[Stored data]
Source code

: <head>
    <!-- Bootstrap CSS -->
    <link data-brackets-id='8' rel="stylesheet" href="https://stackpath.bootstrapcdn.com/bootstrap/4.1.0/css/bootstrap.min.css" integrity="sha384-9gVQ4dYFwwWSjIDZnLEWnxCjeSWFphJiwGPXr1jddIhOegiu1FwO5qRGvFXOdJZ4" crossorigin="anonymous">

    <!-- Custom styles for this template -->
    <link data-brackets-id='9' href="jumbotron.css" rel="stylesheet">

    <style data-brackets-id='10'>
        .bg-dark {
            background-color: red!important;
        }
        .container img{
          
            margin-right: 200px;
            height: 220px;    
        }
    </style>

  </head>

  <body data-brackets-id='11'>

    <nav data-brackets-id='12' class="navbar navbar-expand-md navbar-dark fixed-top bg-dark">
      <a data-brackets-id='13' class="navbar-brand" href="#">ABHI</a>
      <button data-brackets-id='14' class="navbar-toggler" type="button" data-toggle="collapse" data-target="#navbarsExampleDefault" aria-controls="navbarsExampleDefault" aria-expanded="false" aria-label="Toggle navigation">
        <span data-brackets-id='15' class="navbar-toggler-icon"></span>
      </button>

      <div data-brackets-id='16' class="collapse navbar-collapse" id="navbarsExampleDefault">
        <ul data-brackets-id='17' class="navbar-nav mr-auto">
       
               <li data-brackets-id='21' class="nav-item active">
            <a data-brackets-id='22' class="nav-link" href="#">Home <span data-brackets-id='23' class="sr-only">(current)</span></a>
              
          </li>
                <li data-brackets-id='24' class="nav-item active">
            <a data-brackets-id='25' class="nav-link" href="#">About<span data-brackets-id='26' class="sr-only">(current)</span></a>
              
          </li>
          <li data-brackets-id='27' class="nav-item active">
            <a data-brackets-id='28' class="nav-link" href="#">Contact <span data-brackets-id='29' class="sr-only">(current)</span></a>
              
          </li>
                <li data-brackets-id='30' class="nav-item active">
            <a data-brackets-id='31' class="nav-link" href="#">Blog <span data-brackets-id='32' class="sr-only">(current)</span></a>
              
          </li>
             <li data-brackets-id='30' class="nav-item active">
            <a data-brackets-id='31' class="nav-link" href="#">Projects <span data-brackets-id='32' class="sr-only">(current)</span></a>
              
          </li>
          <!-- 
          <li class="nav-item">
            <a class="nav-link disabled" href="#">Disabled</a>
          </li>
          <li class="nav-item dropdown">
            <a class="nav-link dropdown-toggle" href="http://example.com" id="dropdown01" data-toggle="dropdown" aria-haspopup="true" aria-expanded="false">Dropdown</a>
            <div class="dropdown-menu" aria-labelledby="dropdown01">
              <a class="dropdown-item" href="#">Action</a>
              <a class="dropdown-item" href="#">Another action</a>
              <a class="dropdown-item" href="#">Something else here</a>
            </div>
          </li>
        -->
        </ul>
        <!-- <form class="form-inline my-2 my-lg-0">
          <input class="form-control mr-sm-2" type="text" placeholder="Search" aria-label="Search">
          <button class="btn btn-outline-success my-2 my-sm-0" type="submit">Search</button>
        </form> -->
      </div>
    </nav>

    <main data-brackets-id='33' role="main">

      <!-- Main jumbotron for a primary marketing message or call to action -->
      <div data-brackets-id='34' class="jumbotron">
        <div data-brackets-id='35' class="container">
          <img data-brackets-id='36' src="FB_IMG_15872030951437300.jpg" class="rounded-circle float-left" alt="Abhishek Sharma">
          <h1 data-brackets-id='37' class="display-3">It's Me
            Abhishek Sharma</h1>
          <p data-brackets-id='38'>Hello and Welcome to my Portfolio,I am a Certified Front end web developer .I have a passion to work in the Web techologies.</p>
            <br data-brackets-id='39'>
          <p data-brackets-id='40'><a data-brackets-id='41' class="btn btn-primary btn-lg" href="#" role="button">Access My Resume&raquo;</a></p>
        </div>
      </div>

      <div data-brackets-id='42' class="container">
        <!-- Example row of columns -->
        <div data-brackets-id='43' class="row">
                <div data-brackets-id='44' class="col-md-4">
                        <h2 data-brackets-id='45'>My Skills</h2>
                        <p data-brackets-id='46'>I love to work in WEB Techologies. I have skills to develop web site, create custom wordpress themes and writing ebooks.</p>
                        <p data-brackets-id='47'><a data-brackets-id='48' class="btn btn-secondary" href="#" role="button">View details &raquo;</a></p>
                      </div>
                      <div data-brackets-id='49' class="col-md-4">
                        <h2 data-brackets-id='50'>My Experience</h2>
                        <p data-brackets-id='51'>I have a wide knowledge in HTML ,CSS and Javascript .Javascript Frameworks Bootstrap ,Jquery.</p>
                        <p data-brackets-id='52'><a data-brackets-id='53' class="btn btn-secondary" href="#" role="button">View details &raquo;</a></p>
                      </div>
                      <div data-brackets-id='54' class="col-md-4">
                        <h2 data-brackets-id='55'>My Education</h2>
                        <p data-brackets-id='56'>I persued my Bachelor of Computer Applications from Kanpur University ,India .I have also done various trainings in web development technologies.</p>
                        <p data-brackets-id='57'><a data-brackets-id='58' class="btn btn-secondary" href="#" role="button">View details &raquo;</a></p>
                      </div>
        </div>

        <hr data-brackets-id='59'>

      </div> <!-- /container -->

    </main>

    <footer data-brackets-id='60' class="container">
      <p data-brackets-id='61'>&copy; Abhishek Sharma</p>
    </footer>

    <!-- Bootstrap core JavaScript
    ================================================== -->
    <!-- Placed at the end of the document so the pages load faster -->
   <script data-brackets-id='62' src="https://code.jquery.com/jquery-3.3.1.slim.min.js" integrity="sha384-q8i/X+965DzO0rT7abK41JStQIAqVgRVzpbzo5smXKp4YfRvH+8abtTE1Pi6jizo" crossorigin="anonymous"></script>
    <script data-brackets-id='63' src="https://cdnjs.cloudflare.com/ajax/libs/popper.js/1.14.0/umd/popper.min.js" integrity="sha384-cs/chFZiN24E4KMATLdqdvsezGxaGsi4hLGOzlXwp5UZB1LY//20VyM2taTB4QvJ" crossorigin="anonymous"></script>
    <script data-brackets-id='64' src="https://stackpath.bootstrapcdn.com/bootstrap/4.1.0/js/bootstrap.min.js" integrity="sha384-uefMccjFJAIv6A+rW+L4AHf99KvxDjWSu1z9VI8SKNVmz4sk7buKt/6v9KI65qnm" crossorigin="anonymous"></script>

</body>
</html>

PROBLEM: Say, as a single number, how many lines of the records hold the word "footer".

ANSWER BOX: 2